The Court has stressed that a "State's constitutional interest in immunity encompasses not merely whether it may be sued, but where it may be sued," Pennhurst State Sch. & Hosp. v. Halderman, 465 U.S. 89, 99 (1984) (emphases in original), the Court holding that a state's waiver of suit in its own courts is not readily extended to include waiver of suit in federal courts, even for the same cause of action. Id. The Court explained the "problems of federalism inherent in making one sovereign appear against its will in the courts of the other." Id. at 100. Again in Port Authority Trans-Hudson Corp. v. Feeney, 495 U.S. 299, 307 (1990), the Court reiterated that a state may control where it may be sued, stating that "issues of venue are closely related to those concerning sovereign immunity." The Court in Port Authority held that the state's waiver could be properly limited by state statute to suits "laid within a county or judicial district" that is "situated wholly or partially within the Port of New York District." Id. at 303.
The University stresses that Tegic brought a new action, by a new party, in a new forum. We agree with the University that its filing of the Texas action did not establish waiver as to this separate action. While waiver in the litigation context focuses on the litigation act, the waiver must nonetheless be "clear." Lapides, 535 U.S. at 620. In Clark, 108 U.S. at 448, waiver to the "complete determination" of the litigation was clear from the state's voluntary intervention in that litigation; in Gardner, 329 U.S. at 574, waiver respecting the "adjudication" of a claim was clear from the state's filing of that claim; in Lapides, 535 U.S. at 619, waiver as to the resolution of the "case at hand" was clear from its voluntary removal of that case to a federal court. And in Regents of New Mexico, 321 F.3d at 1126, waiver as to compulsory counterclaims filed by the defending party "in the same forum" was clear from the state's filing of the suit in that forum, for the state could "surely anticipate" that such counterclaims, which would otherwise be forever barred, would be asserted. We discern no similar clear waiver in this case. Although here the University obviously "made itself a party to the litigation to the full extent required for its complete determination," Clark, 108 U.S. at 448, it did not thereby voluntarily submit itself to a new action brought by a different party in a different state and a different district court.

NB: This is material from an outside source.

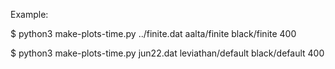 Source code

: Example:

$ python3 make-plots-time.py ../finite.dat aalta/finite black/finite 400

$ python3 make-plots-time.py jun22.dat leviathan/default black/default 400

Tegic argues that under the "customer suit exception" a manufacturer's action to resolve patent infringement charges against its customers not only receives preferential treatment over a patent owner's earlier filed suit against the customers, but benefits from any waiver accompanying the earlier suit. The customer suit exception is an exception to the general rule that favors the forum of the first-filed action, Kerotest Mfg. Co. v. C-O-Two Fire Equip. Co., 342 U.S. 180, 185 (1952); see Kahn v. Gen. Motors Corp., 889 F.2d 1078, 1081 (Fed. Cir. 1989) (holding, on the facts of that case, that it was error to favor the manufacturer's second-filed suit), but does not override the immunity provided by the Eleventh Amendment.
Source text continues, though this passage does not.